Wilson Peak (14,017')
Saturday, February 10th
After setting up our high camp and our climb of Gladstone Peak the previous day we were in no hurry to get rolling and slept in until around 7am. It had been a breezy night with intermittent snow pellets pounding the tent but nothing serious. I poked my head out of the tent and noticed the cloud deck was low enough to obscure the summits of Gladstone and the surrounding peaks. But the temperature was warm and the forecast for cloudy but stable weather seemed to be holding true. For a moment Cynthia and I discussed bailing on the attempt of Wilson Peak but I don't believe either of us was actually serious about that idea. So it was on! I heated up some water for drink and hot cereal (thanks to Cynthia for the nicely compiled granola/raisin/powdered milk cereal), we packed up and left the camp around 8:15am.

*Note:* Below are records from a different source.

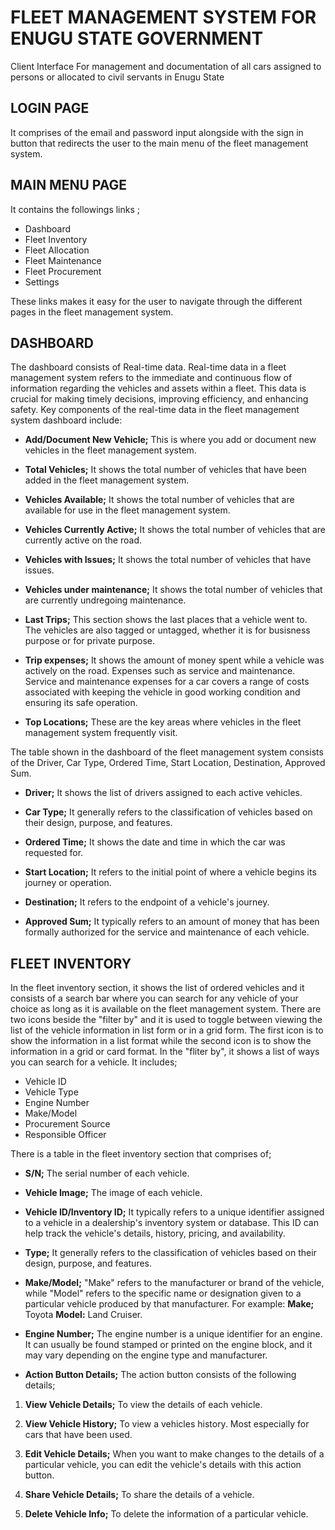 # FLEET MANAGEMENT SYSTEM FOR ENUGU STATE GOVERNMENT
Client Interface For management and documentation of all cars assigned to persons or allocated to civil servants in Enugu State

## LOGIN PAGE
It comprises of the email and password input alongside with the sign in button that redirects the user to the main menu of the fleet management system.

## MAIN MENU PAGE
It contains the followings links ; 
- Dashboard 
- Fleet Inventory 
- Fleet Allocation
- Fleet Maintenance  
- Fleet Procurement 
- Settings 

These links makes it easy for the user to navigate through the different pages in the fleet management system.

## DASHBOARD
The dashboard consists of Real-time data. Real-time data in a fleet management system refers to the immediate and continuous flow of information regarding the vehicles and assets within a fleet. This data is crucial for making timely decisions, improving efficiency, and enhancing safety. Key components of the real-time data in the fleet management system dashboard include: 
- **Add/Document New Vehicle;** This is where you add or document new vehicles in the fleet management system.

- **Total Vehicles;** It shows the total number of vehicles that have been added in the fleet management system.

- **Vehicles Available;** It shows the total number of vehicles that are available for use in the fleet management system.

- **Vehicles Currently Active;** It shows the total number of vehicles that are currently active on the road.

- **Vehicles with Issues;** It shows the total number of vehicles that have issues.

- **Vehicles under maintenance;** It shows the total number of vehicles that are currently undregoing maintenance.

- **Last Trips;** This section shows the last places that a vehicle went to. The vehicles are also tagged or untagged, whether it is for busisness purpose or for private purpose.

- **Trip expenses;** It shows the amount of money spent while a vehicle was actively on the road. Expenses such as service and maintenance. Service and maintenance expenses for a car covers a range of costs associated with keeping the vehicle in good working condition and ensuring its safe operation.

- **Top Locations;** These are the key areas where vehicles in the fleet management system frequently visit.

The table shown in the dashboard of the fleet management system consists of the Driver, Car Type, Ordered Time, Start Location, Destination, Approved Sum.

- **Driver;** It shows the list of drivers assigned to each active vehicles.

- **Car Type;** It generally refers to the classification of vehicles based on their design, purpose, and features.

- **Ordered Time;** It shows the date and time in which the car was requested for.

- **Start Location;** It refers to the initial point of where a vehicle begins its journey or operation.

- **Destination;** It refers to the endpoint of a vehicle's journey.

- **Approved Sum;** It typically refers to an amount of money that has been formally authorized for the service and maintenance of each vehicle.

## FLEET INVENTORY
In the fleet inventory section, it shows the list of ordered vehicles and it consists of a search bar where you can search for any vehicle of your choice as long as it is available on the fleet management system. There are two icons beside the "filter by" and it is used to toggle between viewing the list of the vehicle information in list form or in a grid form. The first icon is to show the information in a list format while the second icon is to show the information in a grid or card format. In the "fliter by", it shows a list of ways you can search for a vehicle. It includes;
- Vehicle ID
- Vehicle Type
- Engine Number
- Make/Model
- Procurement Source 
- Responsible Officer

There is a table in the fleet inventory section that comprises of;
- **S/N;** The serial number of each vehicle.

- **Vehicle Image;** The image of each vehicle.

- **Vehicle ID/Inventory ID;** It typically refers to a unique identifier assigned to a vehicle in a dealership's inventory system or database. This ID can help track the vehicle's details, history, pricing, and availability.

- **Type;** It generally refers to the classification of vehicles based on their design, purpose, and features.

- **Make/Model;**  "Make" refers to the manufacturer or brand of the vehicle, while "Model" refers to the specific name or designation given to a particular vehicle produced by that manufacturer.
For example:
**Make;** Toyota
 **Model:** Land Cruiser.

 - **Engine Number;** The engine number is a unique identifier for an engine. It can usually be found stamped or printed on the engine block, and it may vary depending on the engine type and manufacturer.

 - **Action Button Details;** The action button consists of the following details;
 1. **View Vehicle Details;** To view the details of each vehicle.

 2. **View Vehicle History;** To view a vehicles history. Most especially for cars that have been used.

 3. **Edit Vehicle Details;** When you want to make changes to the details of a particular vehicle, you can edit the vehicle's details with this action button.

 4. **Share Vehicle Details;** To share the details of a vehicle.

5. **Delete Vehicle Info;** To delete the information of a particular vehicle.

Our plan was to descend from camp to about 11,400' and make an ascending traverse around the low end of Gladstone's east ridge to gain what appeared on the map to be a nice bench in upper Bilk Basin and then eventually reach the base of Wilson Peak's south face around 12,900' before climbing straight up the face to intersect the west ridge around 13,800'. From there we'd take the west ridge to the summit.
The ascending traverse around the lower end of the Gladstone's east ridge worked out nicely despite being a bit steep and hardpacked in places. That made it hard for me to skin up on my splitboard and I'm sure wasn't too enjoyable for Cynthia on her snowshoes. But alas it was over quickly and we soon found ourselves on a nice flat bench looking into upper Bilk Basin.
Cynthia traversing the lower end of Gladstone's east ridge at about 11,700'. Our high camp is just below the saddle in the background.
Making tracks on the nice bench around 11,900' in Bilk Basin just north of Gladstone's east ridge.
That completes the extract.